No official statement had been made about the visit, and no formal invitation had been issued, although diplomats were known to be trying to organize a meeting, and the embassy opening was an obvious moment at which to do so.
Then, late on Thursday night, the president took to his favorite medium, Twitter, and announced that he had scrapped his trip because he was unhappy with the new building, and the decision to quit the old site in central London, which has been taken over by the Qatari royal family’s property company, which plans to convert it into a luxury hotel.
His critics in Britain gave that explanation little credence. Ed Miliband, the former Labour Party leader, responded to Mr. Trump’s announcement on Twitter, saying: “Nope. It’s because nobody wanted you to come. And you got the message.”
The old United States Embassy, in a famous square in the exclusive Mayfair neighborhood, was deemed to be vulnerable to terrorist attacks. The new one, which includes a small moat, is a high-tech construction in a former rail yard on the South Bank of the Thames.

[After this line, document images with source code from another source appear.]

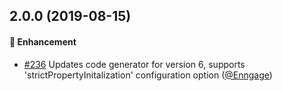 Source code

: ## 2.0.0 (2019-08-15)

#### :rocket: Enhancement
  * [#236](https://github.com/Kentico/kentico-cloud-js/pull/236) Updates code generator for version 6, supports 'strictPropertyInitalization' configuration option ([@Enngage](https://github.com/Enngage)) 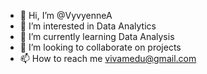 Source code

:- 👋 Hi, I’m @VyvyenneA
- 👀 I’m interested in Data Analytics
- 🌱 I’m currently learning Data Analysis
- 💞️ I’m looking to collaborate on projects
- 📫 How to reach me vivamedu@gmail.com

<!---
VyvyenneA/VyvyenneA is a ✨ special ✨ repository because its `README.md` (this file) appears on your GitHub profile.
You can click the Preview link to take a look at your changes.
--->
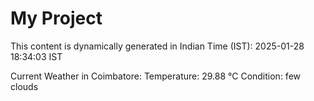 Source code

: # My Project

This content is dynamically generated in Indian Time (IST): 2025-01-28 18:34:03 IST


Current Weather in Coimbatore:
Temperature: 29.88 °C
Condition: few clouds
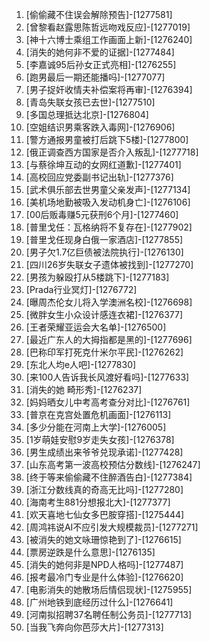 
1. [偷偷藏不住误会解除预告]-[1277581]
1. [曾黎看赵露思陈哲远吻戏反应]-[1277019]
1. [神十六博士乘组工作画面上新]-[1276240]
1. [消失的她何非不爱的证据]-[1277484]
1. [李嘉诚95后孙女正式亮相]-[1276255]
1. [跑男最后一期还能播吗]-[1277077]
1. [男子捉奸收情夫补偿案将再审]-[1276394]
1. [青岛失联女孩已去世]-[1277510]
1. [多国总理抵达北京]-[1276804]
1. [空姐结识男乘客跌入毒网]-[1276906]
1. [警方通报男童被打后跳下5楼]-[1277800]
1. [俄正调查西方国家是否介入叛乱]-[1277718]
1. [与蔡徐坤互动的女网红道歉]-[1277401]
1. [高校回应党委副书记出轨]-[1277376]
1. [武术俱乐部去世男童父亲发声]-[1277134]
1. [美机场地勤被吸入发动机身亡]-[1276106]
1. [00后贩毒赚5元获刑6个月]-[1277460]
1. [普里戈任：瓦格纳将不复存在]-[1277902]
1. [普里戈任现身白俄一家酒店]-[1277855]
1. [男子欠1.7亿巨债被法院执行]-[1276130]
1. [四川26岁失联女子遗体被找到]-[1277270]
1. [男孩为躲殴打从5楼跳下]-[1277183]
1. [Prada行业冥灯]-[1276772]
1. [曝周杰伦女儿将入学澳洲名校]-[1276698]
1. [微胖女生小众设计感连衣裙]-[1276377]
1. [王者荣耀亚运会大名单]-[1276500]
1. [最近广东人的大拇指都是黑的]-[1277696]
1. [巴称印军打死克什米尔平民]-[1276262]
1. [东北人均e人吧]-[1277830]
1. [来100人告诉我长风渡好看吗]-[1277633]
1. [消失的她 畸形秀]-[1276237]
1. [妈妈晒女儿中考高考查分对比]-[1276761]
1. [普京在克宫处置危机画面]-[1276113]
1. [多少分能在河南上大学]-[1276005]
1. [1岁萌娃安慰9岁走失女孩]-[1276378]
1. [男生成绩出来爷爷兑现承诺]-[1277428]
1. [山东高考第一波高校预估分数线]-[1276247]
1. [终于等来偷偷藏不住醉酒告白]-[1277384]
1. [浙江分数线真的奇高无比吗]-[1277280]
1. [海南考生881分想报北大]-[1277377]
1. [欢天喜地七仙女多巴胺穿搭]-[1275444]
1. [周鸿祎说AI不应引发大规模裁员]-[1277271]
1. [被消失的她文咏珊惊艳到了]-[1276615]
1. [票房逆跌是什么意思]-[1276135]
1. [消失的她何非是NPD人格吗]-[1277487]
1. [报考最冷门专业是什么体验]-[1276620]
1. [电影消失的她散场后情侣现状]-[1275955]
1. [广州地铁到底经历过什么]-[1276641]
1. [河南拟招聘37名聘任制公务员]-[1277713]
1. [当我飞奔向你芭莎大片]-[1277313] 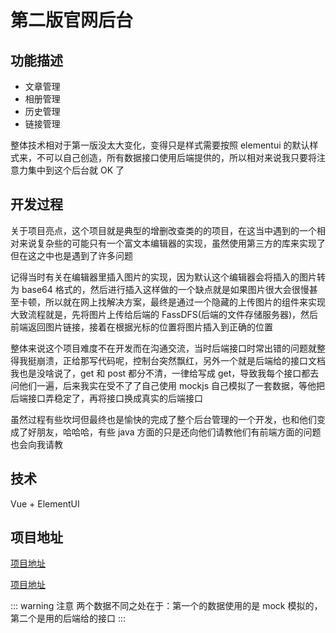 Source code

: # 第二版官网后台

## 功能描述

- 文章管理
- 相册管理
- 历史管理
- 链接管理

整体技术相对于第一版没太大变化，变得只是样式需要按照 elementui 的默认样式来，不可以自己创造，所有数据接口使用后端提供的，所以相对来说我只要将注意力集中到这个后台就 OK 了

## 开发过程

关于项目亮点，这个项目就是典型的增删改查类的的项目，在这当中遇到的一个相对来说复杂些的可能只有一个富文本编辑器的实现，虽然使用第三方的库来实现了但在这之中也是遇到了许多问题

记得当时有关在编辑器里插入图片的实现，因为默认这个编辑器会将插入的图片转为 base64 格式的，然后进行插入这样做的一个缺点就是如果图片很大会很慢甚至卡顿，所以就在网上找解决方案，最终是通过一个隐藏的上传图片的组件来实现大致流程就是，先将图片上传给后端的 FassDFS(后端的文件存储服务器)，然后前端返回图片链接，接着在根据光标的位置将图片插入到正确的位置

整体来说这个项目难度不在开发而在沟通交流，当时后端接口时常出错的问题就整得我挺崩溃，正给那写代码呢，控制台突然飘红，另外一个就是后端给的接口文档我也是没啥说了，get 和 post 都分不清，一律给写成 get，导致我每个接口都去问他们一遍，后来我实在受不了了自己使用 mockjs 自己模拟了一套数据，等他把后端接口弄稳定了，再将接口换成真实的后端接口

虽然过程有些坎坷但最终也是愉快的完成了整个后台管理的一个开发，也和他们变成了好朋友，哈哈哈，有些 java 方面的只是还向他们请教他们有前端方面的问题也会向我请教

## 技术

Vue + ElementUI

## 项目地址

[项目地址](https://github.com/1793523411/vue-xingsimaster-mock)

[项目地址](https://github.com/1793523411/xingsiend)

::: warning 注意
两个数据不同之处在于：第一个的数据使用的是 mock 模拟的，第二个是用的后端给的接口
:::
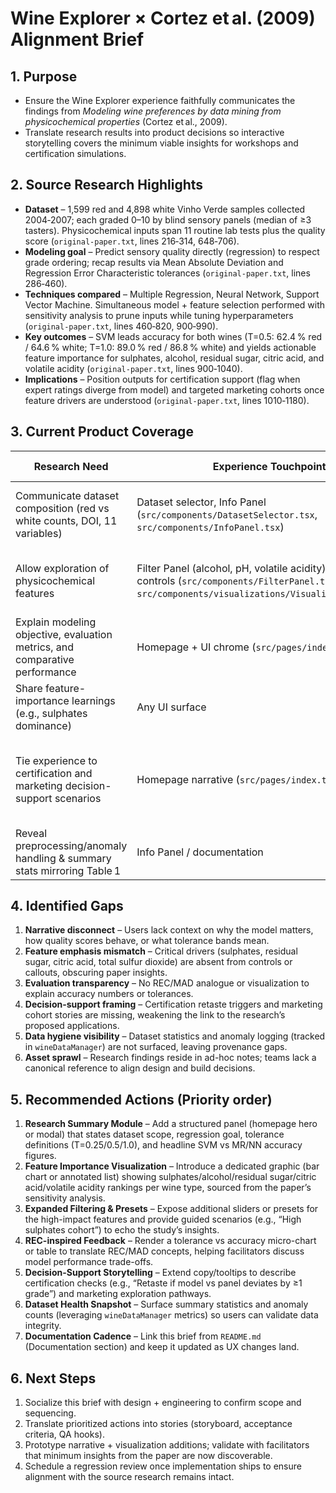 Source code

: # Wine Explorer × Cortez et al. (2009) Alignment Brief

## 1. Purpose

- Ensure the Wine Explorer experience faithfully communicates the findings from _Modeling wine preferences by data mining from physicochemical properties_ (Cortez et al., 2009).
- Translate research results into product decisions so interactive storytelling covers the minimum viable insights for workshops and certification simulations.

## 2. Source Research Highlights

- **Dataset** – 1,599 red and 4,898 white Vinho Verde samples collected 2004‑2007; each graded 0–10 by blind sensory panels (median of ≥3 tasters). Physicochemical inputs span 11 routine lab tests plus the quality score (`original-paper.txt`, lines 216‑314, 648‑706).
- **Modeling goal** – Predict sensory quality directly (regression) to respect grade ordering; recap results via Mean Absolute Deviation and Regression Error Characteristic tolerances (`original-paper.txt`, lines 286‑460).
- **Techniques compared** – Multiple Regression, Neural Network, Support Vector Machine. Simultaneous model + feature selection performed with sensitivity analysis to prune inputs while tuning hyperparameters (`original-paper.txt`, lines 460‑820, 900‑990).
- **Key outcomes** – SVM leads accuracy for both wines (T=0.5: 62.4 % red / 64.6 % white; T=1.0: 89.0 % red / 86.8 % white) and yields actionable feature importance for sulphates, alcohol, residual sugar, citric acid, and volatile acidity (`original-paper.txt`, lines 900‑1040).
- **Implications** – Position outputs for certification support (flag when expert ratings diverge from model) and targeted marketing cohorts once feature drivers are understood (`original-paper.txt`, lines 1010‑1180).

## 3. Current Product Coverage

| Research Need                                                               | Experience Touchpoint                                                                                                                                          | Coverage Assessment                                                                      |
| --------------------------------------------------------------------------- | -------------------------------------------------------------------------------------------------------------------------------------------------------------- | ---------------------------------------------------------------------------------------- |
| Communicate dataset composition (red vs white counts, DOI, 11 variables)    | Dataset selector, Info Panel (`src/components/DatasetSelector.tsx`, `src/components/InfoPanel.tsx`)                                                            | ✅ Values, counts, and metadata surfaced with accessible announcements.                  |
| Allow exploration of physicochemical features                               | Filter Panel (alcohol, pH, volatile acidity), visualization controls (`src/components/FilterPanel.tsx`, `src/components/visualizations/VisualizationArea.tsx`) | ◑ Supports 3 of 11 features; axes configurable but lacks guided storytelling.            |
| Explain modeling objective, evaluation metrics, and comparative performance | Homepage + UI chrome (`src/pages/index.tsx`)                                                                                                                   | ❌ No mention of regression framing, tolerance thresholds, or SVM advantage.             |
| Share feature-importance learnings (e.g., sulphates dominance)              | Any UI surface                                                                                                                                                 | ❌ Not represented; no qualitative or quantitative cues.                                 |
| Tie experience to certification and marketing decision-support scenarios    | Homepage narrative (`src/pages/index.tsx`)                                                                                                                     | ◑ Mentions instruction/critique but omits certification workflow or marketing use cases. |
| Reveal preprocessing/anomaly handling & summary stats mirroring Table 1     | Info Panel / documentation                                                                                                                                     | ❌ Only counts surfaced; no means, ranges, or anomaly reporting.                         |

## 4. Identified Gaps

1. **Narrative disconnect** – Users lack context on why the model matters, how quality scores behave, or what tolerance bands mean.
2. **Feature emphasis mismatch** – Critical drivers (sulphates, residual sugar, citric acid, total sulfur dioxide) are absent from controls or callouts, obscuring paper insights.
3. **Evaluation transparency** – No REC/MAD analogue or visualization to explain accuracy numbers or tolerances.
4. **Decision-support framing** – Certification retaste triggers and marketing cohort stories are missing, weakening the link to the research’s proposed applications.
5. **Data hygiene visibility** – Dataset statistics and anomaly logging (tracked in `wineDataManager`) are not surfaced, leaving provenance gaps.
6. **Asset sprawl** – Research findings reside in ad-hoc notes; teams lack a canonical reference to align design and build decisions.

## 5. Recommended Actions (Priority order)

1. **Research Summary Module** – Add a structured panel (homepage hero or modal) that states dataset scope, regression goal, tolerance definitions (T=0.25/0.5/1.0), and headline SVM vs MR/NN accuracy figures.
2. **Feature Importance Visualization** – Introduce a dedicated graphic (bar chart or annotated list) showing sulphates/alcohol/residual sugar/citric acid/volatile acidity rankings per wine type, sourced from the paper’s sensitivity analysis.
3. **Expanded Filtering & Presets** – Expose additional sliders or presets for the high-impact features and provide guided scenarios (e.g., “High sulphates cohort”) to echo the study’s insights.
4. **REC-inspired Feedback** – Render a tolerance vs accuracy micro-chart or table to translate REC/MAD concepts, helping facilitators discuss model performance trade-offs.
5. **Decision-Support Storytelling** – Extend copy/tooltips to describe certification checks (e.g., “Retaste if model vs panel deviates by ≥1 grade”) and marketing exploration pathways.
6. **Dataset Health Snapshot** – Surface summary statistics and anomaly counts (leveraging `wineDataManager` metrics) so users can validate data integrity.
7. **Documentation Cadence** – Link this brief from `README.md` (Documentation section) and keep it updated as UX changes land.

## 6. Next Steps

1. Socialize this brief with design + engineering to confirm scope and sequencing.
2. Translate prioritized actions into stories (storyboard, acceptance criteria, QA hooks).
3. Prototype narrative + visualization additions; validate with facilitators that minimum insights from the paper are now discoverable.
4. Schedule a regression review once implementation ships to ensure alignment with the source research remains intact.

Though Mr. Trump blamed the Obama administration for the move, the first announcement of new embassy site had been made in 2008 during the administration of President George W. Bush.
In a statement released on Friday the United States Embassy in London said that, in 2007, a plan was developed “to finance a new embassy project through a property swap for existing U.S. government property in London. This solution allowed construction of a new chancery that meets all security standards, yet used no tax payer dollars to fund the project.”